Poi ognuno ha tutto il diritto di intendere il gender e la famiglia come meglio crede, ci mancherebbe. Ma giusto a scanso di equivoci è bene precisare un paio di concetti: a) ogni sana posizione conservatrice (per tacere della concezione della famiglia propria della dottrina sociale della Chiesa) contempla la famiglia come composta da un padre (maschio) e una madre (femmina); b) bisogna fare attenzione e, se del caso, opporsi fermamente, a che la sacrosanta battaglia a tutela delle donne non venga inficiata dalla tesi cara al politicamente corretto secondo cui il maschile, l’uomo maschio in sé è da combattere in quanto potenziale omicida. Fino al punto di immaginare una società di sole madri. Anche no, grazie.

Dev’essere chiaro che questo rappresenterebbe la fine della società. E siccome si tratta di un pensiero che circola, è necessario avere gli occhi ben aperti e respingere con forza ogni tentativo in tal senso. Non, ovviamente, muovendo da una posizione di segno opposto, il che vorrebbe dire commettere lo stesso errore.

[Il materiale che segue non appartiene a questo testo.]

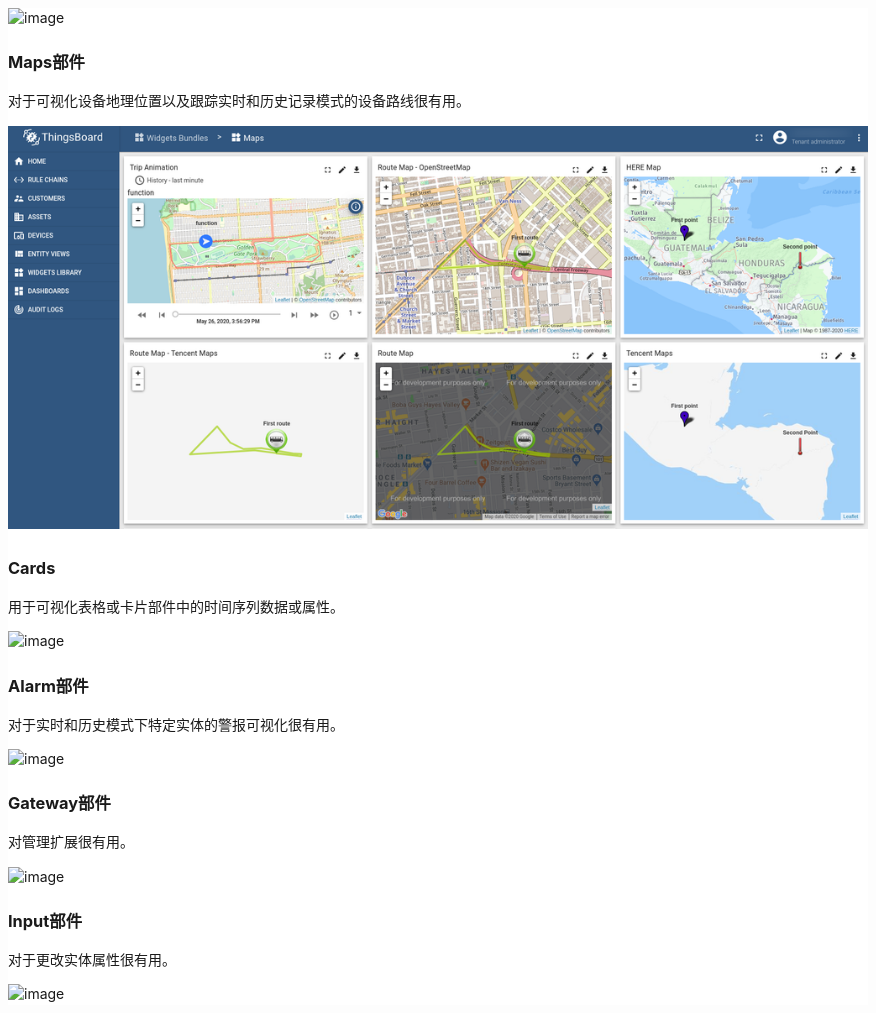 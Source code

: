 ![image](/images/user-guide/ui/control-widgets.png)

### Maps部件
 
对于可视化设备地理位置以及跟踪实时和历史记录模式的设备路线很有用。

![image](/images/user-guide/ui/maps-widgets.png)

### Cards
 
用于可视化表格或卡片部件中的时间序列数据或属性。

![image](/images/user-guide/ui/cards.png)

### Alarm部件

对于实时和历史模式下特定实体的警报可视化很有用。

![image](/images/user-guide/ui/alarm-widgets.png)

### Gateway部件

对管理扩展很有用。

![image](/images/user-guide/ui/gateway-widgets.png)

### Input部件

对于更改实体属性很有用。

![image](/images/user-guide/ui/input-widgets.png)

Il punto è un altro: occorre superare una volta per tutte questo approccio antagonista favorendo il recupero di una visione organica della famiglia dove non c’è contrapposizione ma collaborazione reciproca nel rispetto della diversità (che c’è) dei ruoli. Non solo: se il femminismo, quello meno ideologizzato e più lungimirante, avesse davvero a cuore il bene della famiglia e delle donne, meglio farebbe a lottare per il recupero della figura paterna anziché accodarsi alla già nutrita schiera degli utili idioti a sostegno di chi ha inteso e intende distruggere la famiglia più di quanto non sia già successo dal ’68 in poi (e in tale contesto rientra anche l’improrogabilità di riformare in profondità la disciplina dell’affido condiviso, onde provare almeno ad arginare la piaga sociale dei tanti, troppi padri e mariti ridotti sul lastrico e/o costretti a mendicare un piatto caldo e un tetto sotto cui dormire a seguito di una “semplice” – con ciò intendendo senza alcuna specifica aggravante a loro carico – separazione o di un divorzio).

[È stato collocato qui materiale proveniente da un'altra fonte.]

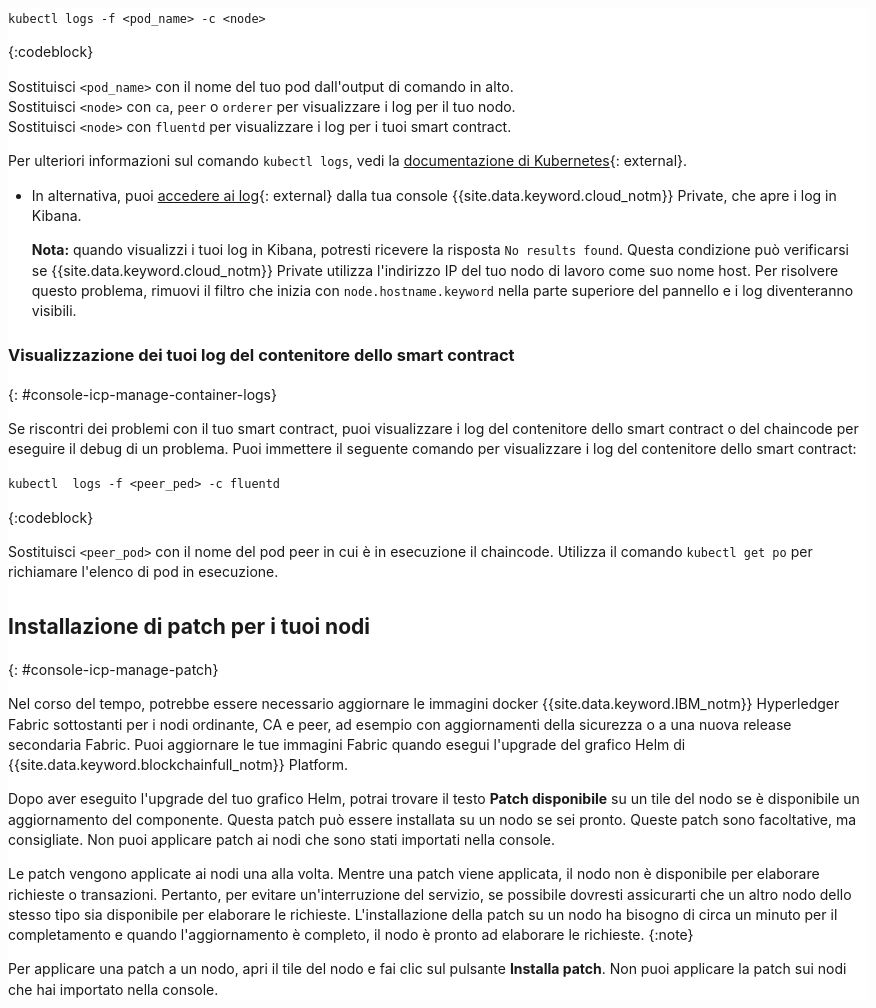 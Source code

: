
   ```
  kubectl logs -f <pod_name> -c <node>
  ```
  {:codeblock}

  Sostituisci `<pod_name>` con il nome del tuo pod dall'output di comando in alto.  
  Sostituisci `<node>` con `ca`, `peer` o `orderer` per visualizzare i log per il tuo nodo.  
  Sostituisci `<node>` con `fluentd` per visualizzare i log per i tuoi smart contract.

  Per ulteriori informazioni sul comando `kubectl logs`, vedi la [documentazione di Kubernetes](https://kubernetes.io/docs/reference/generated/kubectl/kubectl-commands#logs){: external}.

- In alternativa, puoi [accedere ai log](https://www.ibm.com/support/knowledgecenter/en/SSBS6K_3.2.0/troubleshoot/events.html){: external} dalla tua console {{site.data.keyword.cloud_notm}} Private, che apre i log in Kibana.

  **Nota:** quando visualizzi i tuoi log in Kibana, potresti ricevere la risposta `No results found`. Questa condizione può verificarsi se {{site.data.keyword.cloud_notm}} Private utilizza l'indirizzo IP del tuo nodo di lavoro come suo nome host. Per risolvere questo problema, rimuovi il filtro che inizia con `node.hostname.keyword` nella parte superiore del pannello e i log diventeranno visibili.

### Visualizzazione dei tuoi log del contenitore dello smart contract
{: #console-icp-manage-container-logs}

Se riscontri dei problemi con il tuo smart contract, puoi visualizzare i log del contenitore dello smart contract o del chaincode per eseguire il debug di un problema. Puoi immettere il seguente comando per visualizzare i log del contenitore dello smart contract:

```
kubectl  logs -f <peer_ped> -c fluentd
```
{:codeblock}

Sostituisci `<peer_pod>` con il nome del pod peer in cui è in esecuzione il chaincode. Utilizza il comando `kubectl get po` per richiamare l'elenco di pod in esecuzione.

## Installazione di patch per i tuoi nodi
{: #console-icp-manage-patch}

Nel corso del tempo, potrebbe essere necessario aggiornare le immagini docker {{site.data.keyword.IBM_notm}} Hyperledger Fabric sottostanti per i nodi ordinante, CA e peer, ad esempio con aggiornamenti della sicurezza o a una nuova release secondaria Fabric. Puoi aggiornare le tue immagini Fabric quando esegui l'upgrade del grafico Helm di {{site.data.keyword.blockchainfull_notm}} Platform.

Dopo aver eseguito l'upgrade del tuo grafico Helm, potrai trovare il testo **Patch disponibile** su un tile del nodo se è disponibile un aggiornamento del componente. Questa patch può essere installata su un nodo se sei pronto. Queste patch sono facoltative, ma consigliate. Non puoi applicare patch ai nodi che sono stati importati nella console.

Le patch vengono applicate ai nodi una alla volta. Mentre una patch viene applicata, il nodo non è disponibile per elaborare richieste o transazioni. Pertanto, per evitare un'interruzione del servizio, se possibile dovresti assicurarti che un altro nodo dello stesso tipo sia disponibile per elaborare le richieste. L'installazione della patch su un nodo ha bisogno di circa un minuto per il completamento e quando l'aggiornamento è completo, il nodo è pronto ad elaborare le richieste.
{:note}

Per applicare una patch a un nodo, apri il tile del nodo e fai clic sul pulsante **Installa patch**. Non puoi applicare la patch sui nodi che hai importato nella console.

E per essere chiari fino in fondo: il fatto che la maggior parte dei casi di violenza contro le donne avvenga tra le mura domestiche e all’interno di nuclei affettivi stabili – ripeto, un fenomeno odioso che va giustamente stigmatizzato e contrastato senza se e senza ma – non è un buon motivo per buttare il bambino (la figura paterna e in generale quella del maschio) con l’acqua sporca (singoli padri e/o mariti violenti).

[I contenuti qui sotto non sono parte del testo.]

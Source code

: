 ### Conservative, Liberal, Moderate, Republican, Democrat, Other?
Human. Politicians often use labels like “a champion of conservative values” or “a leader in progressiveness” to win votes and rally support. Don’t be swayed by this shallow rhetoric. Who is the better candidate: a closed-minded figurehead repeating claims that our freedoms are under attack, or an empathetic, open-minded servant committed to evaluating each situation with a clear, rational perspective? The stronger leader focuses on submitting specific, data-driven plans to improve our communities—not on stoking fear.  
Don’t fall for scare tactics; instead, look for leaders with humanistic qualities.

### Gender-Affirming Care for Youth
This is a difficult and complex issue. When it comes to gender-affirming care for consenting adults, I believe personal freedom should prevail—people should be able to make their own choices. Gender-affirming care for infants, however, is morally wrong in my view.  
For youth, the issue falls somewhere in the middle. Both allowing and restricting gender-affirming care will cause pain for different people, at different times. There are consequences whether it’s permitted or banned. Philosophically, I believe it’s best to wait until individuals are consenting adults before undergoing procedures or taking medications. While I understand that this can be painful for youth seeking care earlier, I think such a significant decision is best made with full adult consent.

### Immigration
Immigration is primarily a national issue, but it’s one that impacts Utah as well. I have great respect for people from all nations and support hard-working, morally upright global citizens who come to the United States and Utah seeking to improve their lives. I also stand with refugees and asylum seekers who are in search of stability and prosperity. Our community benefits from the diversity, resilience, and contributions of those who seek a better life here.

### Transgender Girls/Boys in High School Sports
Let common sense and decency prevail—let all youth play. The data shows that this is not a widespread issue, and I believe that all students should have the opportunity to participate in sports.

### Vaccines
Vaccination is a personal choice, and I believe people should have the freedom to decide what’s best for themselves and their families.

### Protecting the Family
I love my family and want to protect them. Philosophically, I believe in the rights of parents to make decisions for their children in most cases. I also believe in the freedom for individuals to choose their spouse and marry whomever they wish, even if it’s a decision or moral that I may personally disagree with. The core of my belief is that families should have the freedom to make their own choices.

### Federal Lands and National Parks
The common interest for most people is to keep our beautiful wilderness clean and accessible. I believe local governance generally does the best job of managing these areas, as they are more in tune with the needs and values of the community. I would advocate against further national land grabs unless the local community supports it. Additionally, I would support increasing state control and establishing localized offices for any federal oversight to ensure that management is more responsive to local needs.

Una società senza padri (sottinteso: maschi) o dove il padre non conta più nulla essendo stato declassato al rango di “amico” (quando gli va bene), non ha alcun futuro. Per questo è un imperativo morale che la società, in tutte le sue articolazioni, restituisca alla figura paterna autorevolezza e status, smettendo di considerare il padre un ente inutile da rottamare o un suppellettile affettivo. Ma soprattutto serve un nuovo patto sociale in grado di ridare alla famiglia la centralità che merita, valorizzando le prerogative di entrambe le figure, paterna e materna, in un quadro culturale che sappia riconoscere pari importanza all’uno e all’altro genitore. Ne va del futuro dei nostri figli, il che vuol dire del futuro dell’Italia. Non è poco.